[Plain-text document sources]

—————

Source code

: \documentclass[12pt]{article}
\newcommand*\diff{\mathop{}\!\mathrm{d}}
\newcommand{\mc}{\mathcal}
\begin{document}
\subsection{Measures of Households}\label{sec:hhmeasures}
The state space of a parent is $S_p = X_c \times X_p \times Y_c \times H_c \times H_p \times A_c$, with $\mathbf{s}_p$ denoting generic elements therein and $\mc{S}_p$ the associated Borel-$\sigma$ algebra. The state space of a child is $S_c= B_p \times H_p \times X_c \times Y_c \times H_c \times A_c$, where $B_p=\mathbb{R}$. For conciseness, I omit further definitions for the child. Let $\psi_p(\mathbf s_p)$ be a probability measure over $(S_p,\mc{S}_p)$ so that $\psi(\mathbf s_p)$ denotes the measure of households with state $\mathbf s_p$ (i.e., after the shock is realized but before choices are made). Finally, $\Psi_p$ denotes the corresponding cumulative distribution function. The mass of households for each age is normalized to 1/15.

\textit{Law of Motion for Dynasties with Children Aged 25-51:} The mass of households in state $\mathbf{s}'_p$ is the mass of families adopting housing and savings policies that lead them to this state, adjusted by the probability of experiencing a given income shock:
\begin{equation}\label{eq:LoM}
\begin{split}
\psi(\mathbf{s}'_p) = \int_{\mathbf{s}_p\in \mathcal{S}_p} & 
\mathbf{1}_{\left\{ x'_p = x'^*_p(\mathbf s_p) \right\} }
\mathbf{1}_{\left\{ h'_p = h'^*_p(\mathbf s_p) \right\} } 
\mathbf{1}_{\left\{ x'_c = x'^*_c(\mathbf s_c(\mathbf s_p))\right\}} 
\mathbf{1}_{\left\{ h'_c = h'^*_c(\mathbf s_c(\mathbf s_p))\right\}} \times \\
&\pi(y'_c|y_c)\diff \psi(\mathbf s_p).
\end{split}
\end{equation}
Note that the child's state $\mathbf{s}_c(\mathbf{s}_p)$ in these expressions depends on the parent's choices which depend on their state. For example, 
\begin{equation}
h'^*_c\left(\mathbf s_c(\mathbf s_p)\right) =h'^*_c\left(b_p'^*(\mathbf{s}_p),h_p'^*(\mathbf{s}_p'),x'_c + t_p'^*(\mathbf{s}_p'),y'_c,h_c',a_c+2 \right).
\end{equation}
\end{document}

—————

■ **Task details**: Every record should be retyped so that it matches the original exactly.

■ **Result of this exercise**:
Source code

: \documentclass[12pt]{article}
\newcommand*\diff{\mathop{}\!\mathrm{d}}
\newcommand{\mc}{\mathcal}
\begin{document}
\subsection{Measures of Households}\label{sec:hhmeasures}
The state space of a parent is $S_p = X_c \times X_p \times Y_c \times H_c \times H_p \times A_c$, with $\mathbf{s}_p$ denoting generic elements therein and $\mc{S}_p$ the associated Borel-$\sigma$ algebra. The state space of a child is $S_c= B_p \times H_p \times X_c \times Y_c \times H_c \times A_c$, where $B_p=\mathbb{R}$. For conciseness, I omit further definitions for the child. Let $\psi_p(\mathbf s_p)$ be a probability measure over $(S_p,\mc{S}_p)$ so that $\psi(\mathbf s_p)$ denotes the measure of households with state $\mathbf s_p$ (i.e., after the shock is realized but before choices are made). Finally, $\Psi_p$ denotes the corresponding cumulative distribution function. The mass of households for each age is normalized to 1/15.

\textit{Law of Motion for Dynasties with Children Aged 25-51:} The mass of households in state $\mathbf{s}'_p$ is the mass of families adopting housing and savings policies that lead them to this state, adjusted by the probability of experiencing a given income shock:
\begin{equation}\label{eq:LoM}
\begin{split}
\psi(\mathbf{s}'_p) = \int_{\mathbf{s}_p\in \mathcal{S}_p} & 
\mathbf{1}_{\left\{ x'_p = x'^*_p(\mathbf s_p) \right\} }
\mathbf{1}_{\left\{ h'_p = h'^*_p(\mathbf s_p) \right\} } 
\mathbf{1}_{\left\{ x'_c = x'^*_c(\mathbf s_c(\mathbf s_p))\right\}} 
\mathbf{1}_{\left\{ h'_c = h'^*_c(\mathbf s_c(\mathbf s_p))\right\}} \times \\
&\pi(y'_c|y_c)\diff \psi(\mathbf s_p).
\end{split}
\end{equation}
Note that the child's state $\mathbf{s}_c(\mathbf{s}_p)$ in these expressions depends on the parent's choices which depend on their state. For example, 
\begin{equation}
h'^*_c\left(\mathbf s_c(\mathbf s_p)\right) =h'^*_c\left(b_p'^*(\mathbf{s}_p),h_p'^*(\mathbf{s}_p'),x'_c + t_p'^*(\mathbf{s}_p'),y'_c,h_c',a_c+2 \right).
\end{equation}
\end{document}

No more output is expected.